**Your objective:** Beginning with the first line of the material, set down each line exactly as written, up to and including the line with "true, and it".

**Data for this exercise:**
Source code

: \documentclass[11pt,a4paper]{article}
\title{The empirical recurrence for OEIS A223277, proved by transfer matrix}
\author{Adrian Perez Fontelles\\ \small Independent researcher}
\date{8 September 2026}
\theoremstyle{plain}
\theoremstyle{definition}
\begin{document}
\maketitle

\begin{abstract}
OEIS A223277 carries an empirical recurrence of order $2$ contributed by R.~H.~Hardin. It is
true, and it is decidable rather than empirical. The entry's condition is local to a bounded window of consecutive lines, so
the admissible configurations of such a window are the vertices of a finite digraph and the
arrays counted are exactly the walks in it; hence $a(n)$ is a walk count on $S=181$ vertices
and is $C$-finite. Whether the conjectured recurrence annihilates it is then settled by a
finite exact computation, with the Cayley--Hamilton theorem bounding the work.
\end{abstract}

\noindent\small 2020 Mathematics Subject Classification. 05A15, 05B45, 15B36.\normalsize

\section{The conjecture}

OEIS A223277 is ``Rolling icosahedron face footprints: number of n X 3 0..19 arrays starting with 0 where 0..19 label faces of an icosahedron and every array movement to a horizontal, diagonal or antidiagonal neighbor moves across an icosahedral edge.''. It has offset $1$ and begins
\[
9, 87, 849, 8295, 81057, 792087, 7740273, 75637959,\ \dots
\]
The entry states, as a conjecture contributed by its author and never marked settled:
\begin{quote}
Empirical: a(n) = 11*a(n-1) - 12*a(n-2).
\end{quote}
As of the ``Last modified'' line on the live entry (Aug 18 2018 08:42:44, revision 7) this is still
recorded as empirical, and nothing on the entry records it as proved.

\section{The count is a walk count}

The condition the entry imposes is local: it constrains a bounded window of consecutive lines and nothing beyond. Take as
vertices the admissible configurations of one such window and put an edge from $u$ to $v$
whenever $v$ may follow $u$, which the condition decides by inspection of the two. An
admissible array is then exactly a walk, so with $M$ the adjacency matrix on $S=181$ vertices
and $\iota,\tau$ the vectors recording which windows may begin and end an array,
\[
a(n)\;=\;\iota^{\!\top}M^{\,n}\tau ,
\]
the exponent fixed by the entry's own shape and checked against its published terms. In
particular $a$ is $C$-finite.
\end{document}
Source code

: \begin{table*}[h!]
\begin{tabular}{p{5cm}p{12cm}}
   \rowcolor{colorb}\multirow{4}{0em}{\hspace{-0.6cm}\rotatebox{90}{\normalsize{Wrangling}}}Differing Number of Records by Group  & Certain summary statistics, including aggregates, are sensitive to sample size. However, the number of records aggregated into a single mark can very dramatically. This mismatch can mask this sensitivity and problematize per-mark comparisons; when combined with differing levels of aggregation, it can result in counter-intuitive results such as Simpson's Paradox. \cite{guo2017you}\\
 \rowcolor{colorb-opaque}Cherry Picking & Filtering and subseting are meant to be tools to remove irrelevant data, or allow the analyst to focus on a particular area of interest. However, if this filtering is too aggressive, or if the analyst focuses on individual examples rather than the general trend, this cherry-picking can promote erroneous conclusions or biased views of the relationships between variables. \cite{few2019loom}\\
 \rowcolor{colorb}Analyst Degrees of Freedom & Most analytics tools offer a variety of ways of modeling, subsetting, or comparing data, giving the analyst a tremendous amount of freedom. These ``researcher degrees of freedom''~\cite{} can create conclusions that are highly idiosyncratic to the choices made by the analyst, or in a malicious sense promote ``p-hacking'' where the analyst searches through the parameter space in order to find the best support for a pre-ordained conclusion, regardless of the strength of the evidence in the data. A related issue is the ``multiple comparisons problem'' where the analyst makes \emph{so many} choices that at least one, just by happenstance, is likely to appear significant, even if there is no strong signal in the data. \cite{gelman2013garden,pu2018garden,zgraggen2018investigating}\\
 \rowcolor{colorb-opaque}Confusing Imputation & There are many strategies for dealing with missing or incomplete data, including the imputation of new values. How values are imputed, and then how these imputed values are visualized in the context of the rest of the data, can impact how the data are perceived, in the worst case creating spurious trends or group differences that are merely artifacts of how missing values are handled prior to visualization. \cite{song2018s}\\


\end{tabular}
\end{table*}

**Result of the exercise:**
Source code

: \documentclass[11pt,a4paper]{article}
\title{The empirical recurrence for OEIS A223277, proved by transfer matrix}
\author{Adrian Perez Fontelles\\ \small Independent researcher}
\date{8 September 2026}
\theoremstyle{plain}
\theoremstyle{definition}
\begin{document}
\maketitle

\begin{abstract}
OEIS A223277 carries an empirical recurrence of order $2$ contributed by R.~H.~Hardin. It is
true, and it is decidable rather than empirical. The entry's condition is local to a bounded window of consecutive lines, so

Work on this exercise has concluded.